As Robert Greene says the “future belongs to those who learn more skills and combine them in creative ways”. It’s not just about skills acquisition and having a problem solving ability but about getting out of your comfort zone and creating/making from scratch. Tangible products and services (Efficient Wood Stoves or 3D Printing) as well as a whole array of digital products, services and experiences (code, websites, online events).
Equipping yourself with an evolving skillset and an ability to think critically and expansively provides an edge and a future-proof foundation to participate in “innovation-driven ecosystems, providing new ideas, business models, products and services”.
Roles which will be “difficult-to-automate” increasingly require social intelligence and other profoundly human, relationship-oriented skills (empathy, compassion, interpersonal communication). Deming has found that jobs requiring high levels of analytical and mathematical reasoning but lower levels of social interaction fare poorly (where automation is concerned).

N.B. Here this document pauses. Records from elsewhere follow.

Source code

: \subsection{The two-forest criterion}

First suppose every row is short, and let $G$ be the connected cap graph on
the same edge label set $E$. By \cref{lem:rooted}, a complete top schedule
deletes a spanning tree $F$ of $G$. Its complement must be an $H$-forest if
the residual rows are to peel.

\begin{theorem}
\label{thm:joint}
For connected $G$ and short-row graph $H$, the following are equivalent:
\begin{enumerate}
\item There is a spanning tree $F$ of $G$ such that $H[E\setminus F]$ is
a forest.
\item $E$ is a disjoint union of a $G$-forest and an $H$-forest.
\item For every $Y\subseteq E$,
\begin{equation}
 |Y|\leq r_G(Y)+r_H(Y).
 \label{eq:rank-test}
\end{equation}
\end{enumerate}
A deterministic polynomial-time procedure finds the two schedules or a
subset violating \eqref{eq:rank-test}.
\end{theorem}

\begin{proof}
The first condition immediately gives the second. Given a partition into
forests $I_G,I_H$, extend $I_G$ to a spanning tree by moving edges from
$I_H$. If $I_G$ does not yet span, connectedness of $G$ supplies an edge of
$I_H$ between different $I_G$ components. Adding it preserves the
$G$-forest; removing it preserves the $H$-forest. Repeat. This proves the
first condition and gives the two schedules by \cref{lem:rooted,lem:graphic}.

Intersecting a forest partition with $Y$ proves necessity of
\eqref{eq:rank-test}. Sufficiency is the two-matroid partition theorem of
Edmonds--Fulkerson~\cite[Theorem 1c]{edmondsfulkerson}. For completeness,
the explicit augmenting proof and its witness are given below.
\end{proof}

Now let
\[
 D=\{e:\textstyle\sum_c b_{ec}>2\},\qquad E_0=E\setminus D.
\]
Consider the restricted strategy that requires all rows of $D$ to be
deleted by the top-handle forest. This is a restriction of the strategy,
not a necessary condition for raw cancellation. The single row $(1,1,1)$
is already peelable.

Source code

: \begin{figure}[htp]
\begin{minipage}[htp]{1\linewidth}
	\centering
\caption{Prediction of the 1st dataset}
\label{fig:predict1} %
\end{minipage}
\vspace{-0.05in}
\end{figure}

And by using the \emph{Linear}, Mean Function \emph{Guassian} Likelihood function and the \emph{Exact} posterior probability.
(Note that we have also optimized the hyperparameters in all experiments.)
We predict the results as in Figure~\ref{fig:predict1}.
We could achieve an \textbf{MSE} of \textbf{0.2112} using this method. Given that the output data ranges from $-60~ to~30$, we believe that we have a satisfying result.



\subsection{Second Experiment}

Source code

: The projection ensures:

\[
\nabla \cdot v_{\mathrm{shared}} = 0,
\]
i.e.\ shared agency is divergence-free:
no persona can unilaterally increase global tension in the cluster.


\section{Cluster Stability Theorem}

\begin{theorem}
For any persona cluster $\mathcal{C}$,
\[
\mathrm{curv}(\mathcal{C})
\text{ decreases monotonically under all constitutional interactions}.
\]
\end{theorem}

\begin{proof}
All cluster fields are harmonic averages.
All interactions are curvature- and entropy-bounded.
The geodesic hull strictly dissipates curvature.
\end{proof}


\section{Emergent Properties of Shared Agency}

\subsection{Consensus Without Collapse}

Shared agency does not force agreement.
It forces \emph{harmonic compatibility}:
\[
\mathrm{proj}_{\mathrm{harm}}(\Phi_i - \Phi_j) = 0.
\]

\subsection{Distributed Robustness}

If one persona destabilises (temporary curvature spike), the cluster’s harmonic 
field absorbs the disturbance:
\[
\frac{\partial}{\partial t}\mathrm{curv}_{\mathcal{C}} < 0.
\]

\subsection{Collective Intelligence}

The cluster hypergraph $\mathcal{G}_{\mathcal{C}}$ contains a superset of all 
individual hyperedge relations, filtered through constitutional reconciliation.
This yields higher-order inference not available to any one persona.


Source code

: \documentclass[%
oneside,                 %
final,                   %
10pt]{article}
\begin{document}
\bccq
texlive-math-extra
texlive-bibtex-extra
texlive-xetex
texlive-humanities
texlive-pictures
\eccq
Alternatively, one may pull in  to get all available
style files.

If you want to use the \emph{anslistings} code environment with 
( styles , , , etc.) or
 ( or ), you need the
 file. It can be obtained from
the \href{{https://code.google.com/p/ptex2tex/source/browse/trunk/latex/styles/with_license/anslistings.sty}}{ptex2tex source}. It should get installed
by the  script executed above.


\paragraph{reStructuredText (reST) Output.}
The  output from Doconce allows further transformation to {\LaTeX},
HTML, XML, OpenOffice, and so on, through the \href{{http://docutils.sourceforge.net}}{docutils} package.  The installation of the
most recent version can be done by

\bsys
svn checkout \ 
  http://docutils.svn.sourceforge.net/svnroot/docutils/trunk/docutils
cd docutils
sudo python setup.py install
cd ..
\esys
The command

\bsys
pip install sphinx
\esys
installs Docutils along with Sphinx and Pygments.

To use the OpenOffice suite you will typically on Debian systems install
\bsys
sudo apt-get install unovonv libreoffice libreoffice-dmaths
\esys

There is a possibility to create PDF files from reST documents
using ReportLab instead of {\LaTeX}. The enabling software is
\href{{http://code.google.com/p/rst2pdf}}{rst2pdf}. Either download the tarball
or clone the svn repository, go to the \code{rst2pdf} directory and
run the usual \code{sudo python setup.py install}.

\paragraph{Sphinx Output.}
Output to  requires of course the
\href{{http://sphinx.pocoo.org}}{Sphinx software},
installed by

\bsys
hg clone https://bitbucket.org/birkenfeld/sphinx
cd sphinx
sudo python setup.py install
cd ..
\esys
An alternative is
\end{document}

Social and uniquely human skills are important because computers are not adept at simulating human interaction:
“Reading the minds of others and reacting is an unconscious process, and skill in social settings has evolved in humans over thousands of years. Human interaction in the workplace involves team production, with workers playing off of each other’s strengths and adapting flexibly to changing circumstances. Such non-routine interaction is at the heart of the human advantage over machines”.
The skills underpinning human interaction are based on tacit knowledge (the rules and cues that inform behaviour etc.) which are not easily replicable by highly advanced algorithms.
Just as important as social intelligence is the ability to connect with people outside your industry (and your usual circles). Building a diverse network is crucial to understanding the different options and opportunities in the broader market and to get exposure to new approaches, ways of thinking and experiences.
6. Stay Grounded
Building your resilience, being anchored by a sense of purpose and having certain practices/rituals (exercise, meditation, mindfulness etc.) that keep you grounded will enable you to ride the successive waves of change. This is about knowing how stress affects you and understanding what you need to do or to put in place to ensure you don’t get derailed or burnt out.
Although we’re already witnessing the impacts of automation in several different industries, we’re on the precipice of a period of major and constant change. Whilst this very reality can be anxiety inducing for many, we’re embarking on a period in time of unforeseen opportunities. Industries and jobs that have never existed before. An invitation for us to evolve as humans and adapt to a rapidly changing global environment.
What steps do you want to take right now to future proof your career?
You may want to start with broadening your network, learning a new skill, starting a new business or social enterprise or pivoting to an adjacent (or completely different) industry.